Data provided:
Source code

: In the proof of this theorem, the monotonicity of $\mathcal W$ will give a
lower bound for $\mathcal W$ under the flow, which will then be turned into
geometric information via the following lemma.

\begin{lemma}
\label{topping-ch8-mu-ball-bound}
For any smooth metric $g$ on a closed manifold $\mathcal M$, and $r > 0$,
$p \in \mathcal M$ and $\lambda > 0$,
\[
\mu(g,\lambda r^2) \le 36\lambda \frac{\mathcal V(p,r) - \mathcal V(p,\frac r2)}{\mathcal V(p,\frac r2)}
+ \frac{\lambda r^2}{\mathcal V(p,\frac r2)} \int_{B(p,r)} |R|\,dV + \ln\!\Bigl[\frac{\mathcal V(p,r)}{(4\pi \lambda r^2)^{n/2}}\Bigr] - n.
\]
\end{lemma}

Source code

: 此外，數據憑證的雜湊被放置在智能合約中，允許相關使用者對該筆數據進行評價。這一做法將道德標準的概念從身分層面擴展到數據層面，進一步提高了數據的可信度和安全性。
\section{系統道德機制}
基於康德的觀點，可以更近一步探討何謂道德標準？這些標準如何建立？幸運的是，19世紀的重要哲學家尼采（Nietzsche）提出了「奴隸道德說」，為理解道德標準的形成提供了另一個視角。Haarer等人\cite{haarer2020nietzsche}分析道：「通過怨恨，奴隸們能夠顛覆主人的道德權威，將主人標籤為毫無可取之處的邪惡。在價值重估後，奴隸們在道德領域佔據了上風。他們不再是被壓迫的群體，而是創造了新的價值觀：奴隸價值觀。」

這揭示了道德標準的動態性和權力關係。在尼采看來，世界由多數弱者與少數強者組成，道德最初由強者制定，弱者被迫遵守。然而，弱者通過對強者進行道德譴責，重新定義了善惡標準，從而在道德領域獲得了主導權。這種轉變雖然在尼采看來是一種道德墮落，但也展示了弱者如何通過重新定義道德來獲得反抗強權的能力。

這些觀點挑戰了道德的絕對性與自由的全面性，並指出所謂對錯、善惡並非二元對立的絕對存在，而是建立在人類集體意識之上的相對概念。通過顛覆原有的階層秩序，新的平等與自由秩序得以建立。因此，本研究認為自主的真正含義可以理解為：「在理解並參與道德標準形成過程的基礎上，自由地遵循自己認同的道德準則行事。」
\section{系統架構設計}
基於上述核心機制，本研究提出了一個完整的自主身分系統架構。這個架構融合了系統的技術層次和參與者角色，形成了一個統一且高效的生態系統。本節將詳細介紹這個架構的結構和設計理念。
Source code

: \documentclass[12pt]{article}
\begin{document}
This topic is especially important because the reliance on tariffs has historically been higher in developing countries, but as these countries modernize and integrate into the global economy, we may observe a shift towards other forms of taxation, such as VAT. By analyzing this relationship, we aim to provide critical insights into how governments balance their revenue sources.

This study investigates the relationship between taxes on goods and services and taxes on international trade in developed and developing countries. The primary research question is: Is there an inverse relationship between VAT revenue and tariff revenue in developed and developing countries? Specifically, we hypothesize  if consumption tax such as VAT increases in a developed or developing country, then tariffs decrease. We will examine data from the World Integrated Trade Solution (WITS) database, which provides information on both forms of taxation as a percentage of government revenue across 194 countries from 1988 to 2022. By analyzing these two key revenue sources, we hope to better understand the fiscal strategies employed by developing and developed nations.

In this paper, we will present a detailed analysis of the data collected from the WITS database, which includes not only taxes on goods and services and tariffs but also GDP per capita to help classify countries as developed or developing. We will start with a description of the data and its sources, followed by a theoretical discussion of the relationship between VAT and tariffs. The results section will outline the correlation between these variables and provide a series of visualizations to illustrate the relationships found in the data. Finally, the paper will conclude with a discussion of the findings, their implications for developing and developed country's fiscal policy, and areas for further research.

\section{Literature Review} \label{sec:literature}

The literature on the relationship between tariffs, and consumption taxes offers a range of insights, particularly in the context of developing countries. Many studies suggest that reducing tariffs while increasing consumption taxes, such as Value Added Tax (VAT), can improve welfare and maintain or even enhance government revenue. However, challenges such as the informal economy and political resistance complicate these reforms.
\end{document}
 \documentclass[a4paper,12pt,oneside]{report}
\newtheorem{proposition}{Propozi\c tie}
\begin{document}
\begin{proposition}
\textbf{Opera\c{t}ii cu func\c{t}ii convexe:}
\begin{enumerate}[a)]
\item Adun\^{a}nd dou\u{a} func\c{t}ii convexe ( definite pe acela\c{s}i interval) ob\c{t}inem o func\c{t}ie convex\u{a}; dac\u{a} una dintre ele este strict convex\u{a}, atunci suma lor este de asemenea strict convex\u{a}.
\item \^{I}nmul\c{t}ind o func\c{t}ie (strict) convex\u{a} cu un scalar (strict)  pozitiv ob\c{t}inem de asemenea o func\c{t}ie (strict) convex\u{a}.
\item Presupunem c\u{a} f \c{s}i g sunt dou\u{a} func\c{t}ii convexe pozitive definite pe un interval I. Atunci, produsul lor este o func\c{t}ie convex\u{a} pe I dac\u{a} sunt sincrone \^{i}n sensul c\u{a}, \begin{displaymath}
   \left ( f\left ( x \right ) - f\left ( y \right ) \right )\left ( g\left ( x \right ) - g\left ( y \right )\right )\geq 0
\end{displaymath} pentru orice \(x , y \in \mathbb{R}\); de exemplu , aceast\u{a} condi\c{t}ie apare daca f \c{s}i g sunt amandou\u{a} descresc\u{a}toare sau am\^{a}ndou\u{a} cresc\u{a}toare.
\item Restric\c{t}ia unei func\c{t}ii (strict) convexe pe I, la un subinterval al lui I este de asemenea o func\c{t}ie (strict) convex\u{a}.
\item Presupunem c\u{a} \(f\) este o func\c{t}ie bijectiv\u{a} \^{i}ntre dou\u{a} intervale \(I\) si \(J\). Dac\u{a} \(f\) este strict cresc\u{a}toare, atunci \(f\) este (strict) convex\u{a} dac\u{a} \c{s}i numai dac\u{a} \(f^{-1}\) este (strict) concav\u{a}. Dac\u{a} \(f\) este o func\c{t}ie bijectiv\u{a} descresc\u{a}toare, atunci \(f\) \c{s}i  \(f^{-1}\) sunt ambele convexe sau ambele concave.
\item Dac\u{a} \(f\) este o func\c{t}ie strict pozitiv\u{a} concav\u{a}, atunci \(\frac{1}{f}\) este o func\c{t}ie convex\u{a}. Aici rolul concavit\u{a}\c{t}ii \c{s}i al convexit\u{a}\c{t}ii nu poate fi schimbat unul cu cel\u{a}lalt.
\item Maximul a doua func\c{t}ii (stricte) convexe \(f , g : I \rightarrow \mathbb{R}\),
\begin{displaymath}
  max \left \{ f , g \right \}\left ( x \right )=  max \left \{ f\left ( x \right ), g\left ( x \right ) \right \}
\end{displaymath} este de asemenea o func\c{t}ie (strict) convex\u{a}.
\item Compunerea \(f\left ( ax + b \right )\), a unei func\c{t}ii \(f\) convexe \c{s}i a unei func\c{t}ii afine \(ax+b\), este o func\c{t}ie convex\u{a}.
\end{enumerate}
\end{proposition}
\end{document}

Work to be completed: The material must be transcribed exactly, down to the last line.

Exercise solution:
Source code

: In the proof of this theorem, the monotonicity of $\mathcal W$ will give a
lower bound for $\mathcal W$ under the flow, which will then be turned into
geometric information via the following lemma.

\begin{lemma}
\label{topping-ch8-mu-ball-bound}
For any smooth metric $g$ on a closed manifold $\mathcal M$, and $r > 0$,
$p \in \mathcal M$ and $\lambda > 0$,
\[
\mu(g,\lambda r^2) \le 36\lambda \frac{\mathcal V(p,r) - \mathcal V(p,\frac r2)}{\mathcal V(p,\frac r2)}
+ \frac{\lambda r^2}{\mathcal V(p,\frac r2)} \int_{B(p,r)} |R|\,dV + \ln\!\Bigl[\frac{\mathcal V(p,r)}{(4\pi \lambda r^2)^{n/2}}\Bigr] - n.
\]
\end{lemma}

Source code

: 此外，數據憑證的雜湊被放置在智能合約中，允許相關使用者對該筆數據進行評價。這一做法將道德標準的概念從身分層面擴展到數據層面，進一步提高了數據的可信度和安全性。
\section{系統道德機制}
基於康德的觀點，可以更近一步探討何謂道德標準？這些標準如何建立？幸運的是，19世紀的重要哲學家尼采（Nietzsche）提出了「奴隸道德說」，為理解道德標準的形成提供了另一個視角。Haarer等人\cite{haarer2020nietzsche}分析道：「通過怨恨，奴隸們能夠顛覆主人的道德權威，將主人標籤為毫無可取之處的邪惡。在價值重估後，奴隸們在道德領域佔據了上風。他們不再是被壓迫的群體，而是創造了新的價值觀：奴隸價值觀。」

這揭示了道德標準的動態性和權力關係。在尼采看來，世界由多數弱者與少數強者組成，道德最初由強者制定，弱者被迫遵守。然而，弱者通過對強者進行道德譴責，重新定義了善惡標準，從而在道德領域獲得了主導權。這種轉變雖然在尼采看來是一種道德墮落，但也展示了弱者如何通過重新定義道德來獲得反抗強權的能力。

這些觀點挑戰了道德的絕對性與自由的全面性，並指出所謂對錯、善惡並非二元對立的絕對存在，而是建立在人類集體意識之上的相對概念。通過顛覆原有的階層秩序，新的平等與自由秩序得以建立。因此，本研究認為自主的真正含義可以理解為：「在理解並參與道德標準形成過程的基礎上，自由地遵循自己認同的道德準則行事。」
\section{系統架構設計}
基於上述核心機制，本研究提出了一個完整的自主身分系統架構。這個架構融合了系統的技術層次和參與者角色，形成了一個統一且高效的生態系統。本節將詳細介紹這個架構的結構和設計理念。
Source code

: \documentclass[12pt]{article}
\begin{document}
This topic is especially important because the reliance on tariffs has historically been higher in developing countries, but as these countries modernize and integrate into the global economy, we may observe a shift towards other forms of taxation, such as VAT. By analyzing this relationship, we aim to provide critical insights into how governments balance their revenue sources.

This study investigates the relationship between taxes on goods and services and taxes on international trade in developed and developing countries. The primary research question is: Is there an inverse relationship between VAT revenue and tariff revenue in developed and developing countries? Specifically, we hypothesize  if consumption tax such as VAT increases in a developed or developing country, then tariffs decrease. We will examine data from the World Integrated Trade Solution (WITS) database, which provides information on both forms of taxation as a percentage of government revenue across 194 countries from 1988 to 2022. By analyzing these two key revenue sources, we hope to better understand the fiscal strategies employed by developing and developed nations.

In this paper, we will present a detailed analysis of the data collected from the WITS database, which includes not only taxes on goods and services and tariffs but also GDP per capita to help classify countries as developed or developing. We will start with a description of the data and its sources, followed by a theoretical discussion of the relationship between VAT and tariffs. The results section will outline the correlation between these variables and provide a series of visualizations to illustrate the relationships found in the data. Finally, the paper will conclude with a discussion of the findings, their implications for developing and developed country's fiscal policy, and areas for further research.

\section{Literature Review} \label{sec:literature}

The literature on the relationship between tariffs, and consumption taxes offers a range of insights, particularly in the context of developing countries. Many studies suggest that reducing tariffs while increasing consumption taxes, such as Value Added Tax (VAT), can improve welfare and maintain or even enhance government revenue. However, challenges such as the informal economy and political resistance complicate these reforms.
\end{document}
 \documentclass[a4paper,12pt,oneside]{report}
\newtheorem{proposition}{Propozi\c tie}
\begin{document}
\begin{proposition}
\textbf{Opera\c{t}ii cu func\c{t}ii convexe:}
\begin{enumerate}[a)]
\item Adun\^{a}nd dou\u{a} func\c{t}ii convexe ( definite pe acela\c{s}i interval) ob\c{t}inem o func\c{t}ie convex\u{a}; dac\u{a} una dintre ele este strict convex\u{a}, atunci suma lor este de asemenea strict convex\u{a}.
\item \^{I}nmul\c{t}ind o func\c{t}ie (strict) convex\u{a} cu un scalar (strict)  pozitiv ob\c{t}inem de asemenea o func\c{t}ie (strict) convex\u{a}.
\item Presupunem c\u{a} f \c{s}i g sunt dou\u{a} func\c{t}ii convexe pozitive definite pe un interval I. Atunci, produsul lor este o func\c{t}ie convex\u{a} pe I dac\u{a} sunt sincrone \^{i}n sensul c\u{a}, \begin{displaymath}
   \left ( f\left ( x \right ) - f\left ( y \right ) \right )\left ( g\left ( x \right ) - g\left ( y \right )\right )\geq 0
\end{displaymath} pentru orice \(x , y \in \mathbb{R}\); de exemplu , aceast\u{a} condi\c{t}ie apare daca f \c{s}i g sunt amandou\u{a} descresc\u{a}toare sau am\^{a}ndou\u{a} cresc\u{a}toare.
\item Restric\c{t}ia unei func\c{t}ii (strict) convexe pe I, la un subinterval al lui I este de asemenea o func\c{t}ie (strict) convex\u{a}.
\item Presupunem c\u{a} \(f\) este o func\c{t}ie bijectiv\u{a} \^{i}ntre dou\u{a} intervale \(I\) si \(J\). Dac\u{a} \(f\) este strict cresc\u{a}toare, atunci \(f\) este (strict) convex\u{a} dac\u{a} \c{s}i numai dac\u{a} \(f^{-1}\) este (strict) concav\u{a}. Dac\u{a} \(f\) este o func\c{t}ie bijectiv\u{a} descresc\u{a}toare, atunci \(f\) \c{s}i  \(f^{-1}\) sunt ambele convexe sau ambele concave.
\item Dac\u{a} \(f\) este o func\c{t}ie strict pozitiv\u{a} concav\u{a}, atunci \(\frac{1}{f}\) este o func\c{t}ie convex\u{a}. Aici rolul concavit\u{a}\c{t}ii \c{s}i al convexit\u{a}\c{t}ii nu poate fi schimbat unul cu cel\u{a}lalt.
\item Maximul a doua func\c{t}ii (stricte) convexe \(f , g : I \rightarrow \mathbb{R}\),
\begin{displaymath}
  max \left \{ f , g \right \}\left ( x \right )=  max \left \{ f\left ( x \right ), g\left ( x \right ) \right \}
\end{displaymath} este de asemenea o func\c{t}ie (strict) convex\u{a}.
\item Compunerea \(f\left ( ax + b \right )\), a unei func\c{t}ii \(f\) convexe \c{s}i a unei func\c{t}ii afine \(ax+b\), este o func\c{t}ie convex\u{a}.
\end{enumerate}
\end{proposition}
\end{document}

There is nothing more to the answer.